From his youth he was active among Jewish laboring young. Over the years 1922-1932, he was active in the
Communist Youth Union, later among the Trotskyists. From 1936 he was in the Bund. He performed cultural work for the
Association of Jewish Commercial Employees in Warsaw. He published essays and literary criticism in
Literarishe tribune (Literary tribune) in Warsaw (until 1932), and in
Jewish Communist publications in Poland.
He compiled Hantbukh fun der velt-literatur, prese, kunst un
visnshaft (Handbook of world literature, press, art, and science) (Warsaw,
1931), 536 pp.

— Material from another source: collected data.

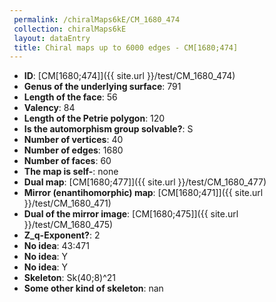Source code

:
 ```yaml
--- 
 permalink: /chiralMaps6kE/CM_1680_474 
 collection: chiralMaps6kE
 layout: dataEntry
 title: Chiral maps up to 6000 edges - CM[1680;474]
---
```


- **ID**: [CM[1680;474]]({{ site.url }}/test/CM_1680_474)
- **Genus of the underlying surface**: 791
- **Length of the face**: 56
- **Valency**: 84
- **Length of the Petrie polygon**: 120
- **Is the automorphism group solvable?**: S
- **Number of vertices**: 40
- **Number of edges**: 1680
- **Number of faces**: 60
- **The map is self-**: none
- **Dual map**: [CM[1680;477]]({{ site.url }}/test/CM_1680_477)
- **Mirror (enantihomorphic) map**: [CM[1680;471]]({{ site.url }}/test/CM_1680_471)
- **Dual of the mirror image**: [CM[1680;475]]({{ site.url }}/test/CM_1680_475)
- **Z_q-Exponent?**: 2
- **No idea**:  43:471
- **No idea**: Y
- **No idea**: Y
- **Skeleton**: Sk(40;8)^21
- **Some other kind of skeleton**: nan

He translated—from Russian:
Maxim Gorky’s Dos lebn fun an iberikn mensh (The life of a useless man [original:
Zhizn’ nenuzhnogo cheloveka]
(Warsaw, 1927), 350 pp.; from French: Romain Rolland’s Mahatma gandi
(Mahatma Gandhi), together with Y. K. Fogel (Warsaw, 1927), 166 pp.; from
German: Ernst Tollar’s Hoplya, mir lebn! (Hoppla, we’re alive! [original:
Hoppla, wir Leben!] (Warsaw, 1929), 166 pp. During the years of WWII, He took part in the
underground Bundist press. During the
Nazi occupation, he died of hunger in the Warsaw Ghetto. In the collection Tsvishn lebn un toyt
(Between life and death), in the discovered materials of Ringelblum’s archive
(Warsaw, 1955, pp. 49-65), is his “Khronik fun a mes-les” (Chronicle of a single
day), which provides a portrait of life in the Warsaw Ghetto. He published under such pen names as L.
Dosin.
Sources:
Zalmen Reyzen, in Yivo bleter (Vilna) (January-May 1931); K. Marmor, in Morgn
frayhayt (New York) (August 17, 1931); anthology from Yidishe shriftn
(Lodz, 1946); In di yorn fun yidishn khurbn (In the years of the Jewish
Holocaust) (New York, 1948); B. Mark, foreword to Tsvishn lebn un toyt
(Warsaw, 1955), p. 14.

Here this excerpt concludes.